Santiago - O único aspecto desagradável da capital chilena continua sendo a poluição do inverno, que faz o ar da cidade de São Paulo parecer o de Campos do Jordão. A culpa é do cerco da cordilheira, que inibe a ação dos ventos.
Outros ventos, porém, continuam a soprar no Chile. O econômico é o mais favorável: nesta década, o PIB tem crescido 7% ao ano, um ritmo brasileiro (do passado), o mais alto da América Latina e pelo menos duas vezes superior à sua taxa histórica (1930-1990). O social agrada, apesar das queixas: a proporção de famílias pobres caiu de 34,5% para 19,7% entre 1990 e 1996. Na política, vão se consolidando as liberdades e as instituições democráticas.
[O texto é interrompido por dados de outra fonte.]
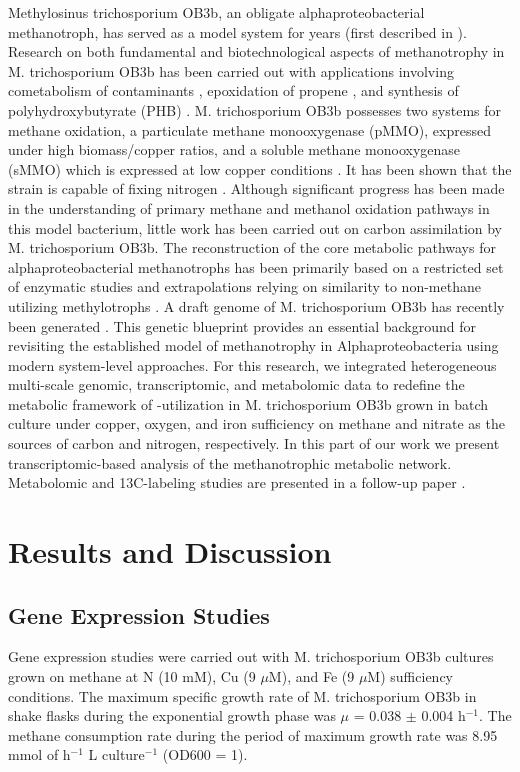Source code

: Methylosinus trichosporium OB3b, an obligate alphaproteobacterial methanotroph, has served as a model system for years (first described in \cite{whittenbury1970}).
Research on both fundamental and biotechnological aspects of methanotrophy in M. trichosporium OB3b has been carried out with applications involving cometabolism of contaminants \cite{oldenhuis1991, EPA1993, fitch1996}, epoxidation of propene \cite{hou1979}, and synthesis of polyhydroxybutyrate (PHB) \cite{williams1998, doronina2008}.
M. trichosporium OB3b possesses two systems for methane oxidation, a particulate methane monooxygenase (pMMO), expressed under high biomass/copper ratios, and a soluble methane monooxygenase (sMMO) which is expressed at low copper conditions \cite{hakemian2007, semrau2010}.
It has been shown that the strain is capable of fixing nitrogen \cite{oakley1988, auman2001}.
Although significant progress has been made in the understanding of primary methane and methanol oxidation pathways in this model bacterium, little work has been carried out on carbon assimilation by M. trichosporium OB3b.
The reconstruction of the core metabolic pathways for alphaproteobacterial methanotrophs has been primarily based on a restricted set of enzymatic studies and extrapolations relying on similarity to non-methane utilizing methylotrophs \cite{lawrence1970, strom1974}.
A draft genome of M. trichosporium OB3b has recently been generated \cite{stein2010}.
This genetic blueprint provides an essential background for revisiting the established model of methanotrophy in Alphaproteobacteria using modern system-level approaches.
For this research, we integrated heterogeneous multi-scale genomic, transcriptomic, and metabolomic data to redefine the metabolic framework of -utilization in M. trichosporium OB3b grown in batch culture under copper, oxygen, and iron sufficiency on methane and nitrate as the sources of carbon and nitrogen, respectively.
In this part of our work we present transcriptomic-based analysis of the methanotrophic metabolic network.
Metabolomic and 13C-labeling studies are presented in a follow-up paper \cite{yangOB3b}.

\section{Results and Discussion}

\subsection{Gene Expression Studies}
Gene expression studies were carried out with M. trichosporium OB3b cultures grown on methane at N (10 mM), Cu (9 $\mu$M), and Fe (9 $\mu$M) sufficiency conditions.
The maximum specific growth rate of M. trichosporium OB3b in shake flasks during the exponential growth phase was $\mu$ = 0.038 $\pm$ 0.004 h$^{-1}$.
The methane consumption rate during the period of maximum growth rate was 8.95 mmol of  h$^{-1}$ L culture$^{-1}$ (OD600 = 1).

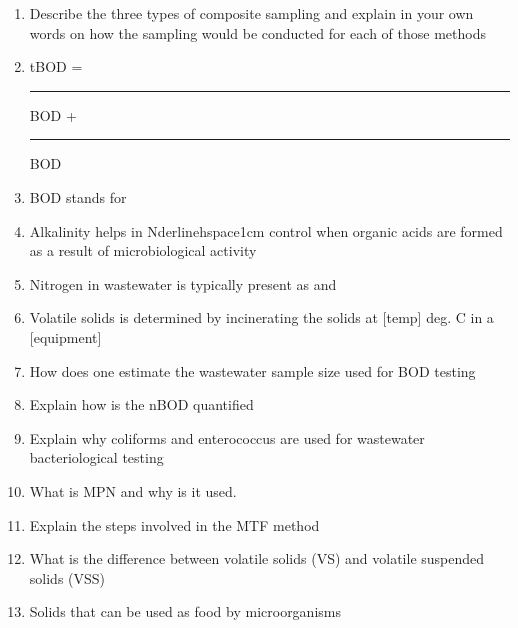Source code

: \begin{enumerate}
\item  Describe the three types of composite sampling and explain in your own words on how the sampling would be conducted for each of those methods \\


\item  tBOD = \rule{.5cm}{0.3mm}BOD + \rule{0.5cm}{0.3mm}BOD

\item  BOD stands for \\

\item  Alkalinity helps in {Nderline{hspace{1cm}}} control when organic acids are formed as a result of microbiological activity \\

\item  Nitrogen in wastewater is typically present as {\underline{\hspace{1cm}}} and {\underline{\hspace{1cm}}} \\


\item  Volatile solids is determined by incinerating the solids at {\underline{\hspace{1cm}}} [temp] deg. C in a {\underline{\hspace{1cm}}} [equipment] 

\item How does one estimate the wastewater sample size used for BOD testing \\

\item Explain how is the nBOD quantified \\

\item Explain why coliforms and enterococcus are used for wastewater bacteriological testing \\

\item What is MPN and why is it used. \\

\item Explain the steps involved in the MTF method\\

\item What is the difference between volatile solids (VS) and volatile suspended solids (VSS) \\

\item Solids that can be used as food by microorganisms \\


\end{enumerate}
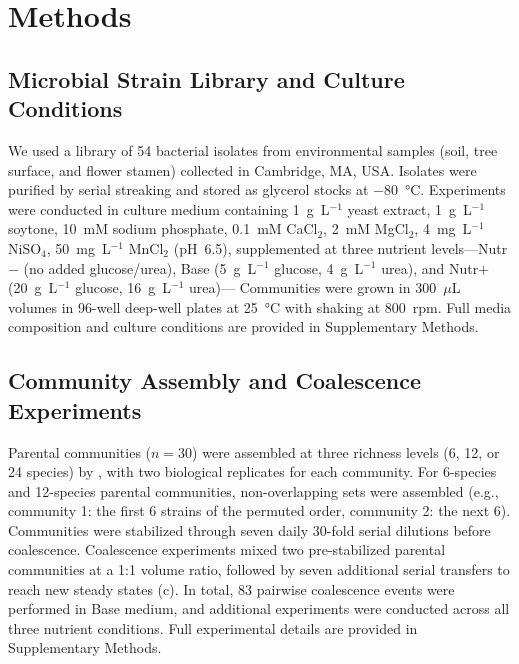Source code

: \section{Methods}
\label{sec:methods}

\subsection*{Microbial Strain Library and Culture Conditions}
\label{sec:methods:strains}

We used a library of 54 bacterial isolates from environmental samples (soil, tree surface, and flower stamen) collected in Cambridge, MA, USA.  Isolates were purified by serial streaking and stored as glycerol stocks at $-80$~°C. Experiments were conducted in culture medium containing 1~g~L$^{-1}$ yeast extract, 1~g~L$^{-1}$ soytone, 10~mM sodium phosphate, 0.1~mM CaCl$_2$, 2~mM MgCl$_2$, 4~mg~L$^{-1}$ NiSO$_4$, 50~mg~L$^{-1}$ MnCl$_2$ (pH~6.5), supplemented at three nutrient levels---Nutr$-$ (no added glucose/urea), Base (5~g~L$^{-1}$ glucose, 4~g~L$^{-1}$ urea), and Nutr$+$ (20~g~L$^{-1}$ glucose, 16~g~L$^{-1}$ urea)--- Communities were grown in 300~$\mu$L volumes in 96-well deep-well plates at 25~°C with shaking at 800~rpm. Full media composition and culture conditions are provided in Supplementary Methods.


\subsection*{Community Assembly and Coalescence Experiments}
\label{sec:methods:coalescence}

Parental communities ($n = 30$) were assembled at three richness levels (6, 12, or 24 species) by , with two biological replicates for each community. For 6-species and 12-species parental communities, non-overlapping sets were assembled (e.g., community 1: the first 6 strains of the permuted order, community 2: the next 6).  Communities were stabilized through seven daily 30-fold serial dilutions before coalescence. Coalescence experiments mixed two pre-stabilized parental communities at a 1:1 volume ratio, followed by seven additional serial transfers to reach new steady states (c). In total, 83 pairwise coalescence events were performed in Base medium, and additional experiments were conducted across all three nutrient conditions. Full experimental details are provided in Supplementary Methods.


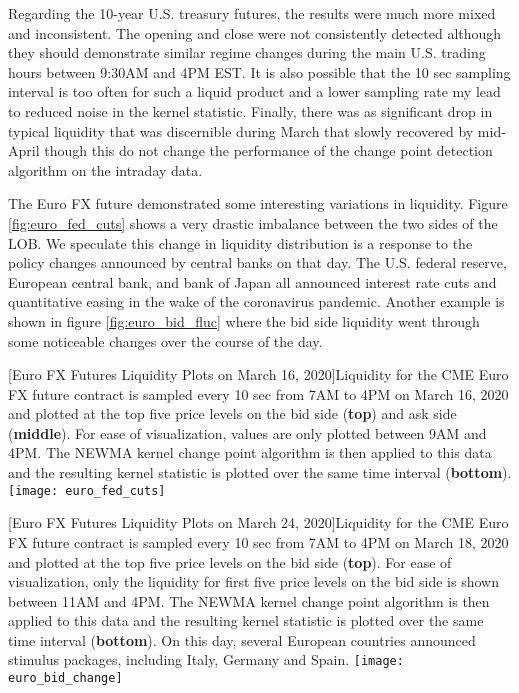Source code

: Regarding the 10-year U.S. treasury futures, the results were much more mixed and inconsistent. The opening and close were not consistently detected although they should demonstrate similar regime changes during the main U.S. trading hours between 9:30AM and 4PM EST. It is also possible that the 10 sec sampling interval is too often for such a liquid product and a lower sampling rate my lead to reduced noise in the kernel statistic. Finally, there was as significant drop in typical liquidity that was discernible during March that slowly recovered by mid-April though this do not change the performance of the change point detection algorithm on the intraday data. 

The Euro FX future demonstrated some interesting variations in liquidity. Figure \ref{fig:euro_fed_cuts} shows a very drastic imbalance between the two sides of the LOB. We speculate this change in liquidity distribution is a response to the policy changes announced by central banks on that day. The U.S. federal reserve, European central bank, and bank of Japan all announced interest rate cuts and quantitative easing in the wake of the coronavirus pandemic. Another example is shown in figure \ref{fig:euro_bid_fluc} where the bid side liquidity went through some noticeable changes over the course of the day. 

\begin{center} 
[Euro FX Futures Liquidity Plots on March 16, 2020]{Liquidity for the CME Euro FX future contract is sampled every 10 sec from 7AM to 4PM on March 16, 2020 and plotted at the top five price levels on the bid side (\textbf{top}) and ask side (\textbf{middle}). For ease of visualization, values are only plotted between 9AM and 4PM. The NEWMA kernel change point algorithm is then applied to this data and the resulting kernel statistic is plotted over the same time interval (\textbf{bottom}). }
\texttt{[image: euro\_fed\_cuts]} 
\label{fig:euro_fed_cuts} 
\end{center}

\begin{minipage}{0.96\textwidth}
\begin{center} 
[Euro FX Futures Liquidity Plots on March 24, 2020]{Liquidity for the CME Euro FX future contract is sampled every 10 sec from 7AM to 4PM on March 18, 2020 and plotted at the top five price levels on the bid side (\textbf{top}). For ease of visualization, only the liquidity for first five price levels on the bid side is shown between 11AM and 4PM. The NEWMA kernel change point algorithm is then applied to this data and the resulting kernel statistic is plotted over the same time interval (\textbf{bottom}). On this day, several European countries announced stimulus packages, including Italy, Germany and Spain.}
\texttt{[image: euro\_bid\_change]} 
\label{fig:euro_bid_fluc} 
\end{center}
\end{minipage}

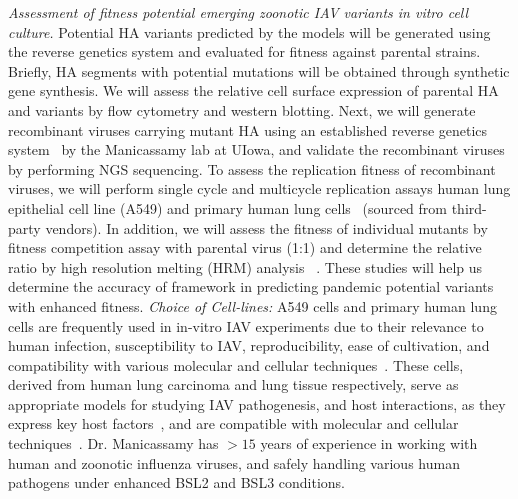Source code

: \documentclass[onecolumn, compsoc,12pt]{IEEEtran}
\begin{document}
\textit{Assessment of fitness potential emerging zoonotic IAV variants in vitro cell culture.} Potential HA variants predicted by the \enet models will be generated using the reverse genetics system and evaluated for fitness against parental strains. Briefly, HA segments with potential mutations will be obtained through synthetic gene synthesis. We will assess the relative cell surface expression of parental HA and variants by flow cytometry and western
blotting. Next, we will generate recombinant viruses carrying mutant HA using an established reverse genetics system~\cite{pmid35926068,pmid34473799,pmid33970958,pmid32075925,pmid29899269,pmid28282445,pmid23686828,pmid20534532,pmid20126449} by the Manicassamy lab at UIowa, and validate the recombinant viruses by performing NGS sequencing. To assess the replication fitness of recombinant viruses, we will perform single cycle and multicycle replication assays human lung epithelial cell line (A549) and primary human lung cells~\cite{pmid23720581} (sourced from third-party vendors). In addition, we will assess the fitness of individual mutants by fitness competition assay with parental virus (1:1) and determine the relative ratio
by high resolution melting (HRM) analysis~\cite{ganti2021rab11a,wittwer2003high,marshall2013influenza} . These studies will help us determine the accuracy of \enet framework in predicting pandemic potential variants with enhanced fitness.  \textit{Choice of Cell-lines:} A549 cells and primary human lung cells are frequently used in in-vitro IAV experiments  due to their relevance to human infection, susceptibility to IAV, reproducibility, ease of cultivation, and compatibility with various molecular and cellular techniques~\cite{matrosovich1997avian}. These cells, derived from human lung carcinoma and lung tissue respectively, serve as appropriate models for studying IAV  pathogenesis, and host interactions, as they express key host factors~\cite{shinya2006influenza,chan2010tropism}, and are compatible with molecular and cellular techniques~\cite{neumann1999generation}. Dr. Manicassamy has $>15$ years of experience in working with human and zoonotic influenza viruses, and safely handling various human pathogens under enhanced BSL2 and BSL3 conditions.
\end{document}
E a coalizão que governa (democratas-cristãos e socialistas), amplamente majoritária, é bem mais coesa do que qualquer partido brasileiro.
O Chile foi aprendendo bem as lições de experiências duríssimas. Na economia, no início dos anos 80, sofreu a maior depressão de sua história. A crise internacional, o fracasso da abordagem monetária do balanço de pagamentos e a consequente crise bancária provocaram uma queda de 14% do PIB em 1982, tendo a taxa de desemprego roçado os 30%. Nessa época, aliás, foram presos eminentes economistas, dublês de banqueiros, por terem feito truques heterodoxos no sistema financeiro -criativos, mas delituosos.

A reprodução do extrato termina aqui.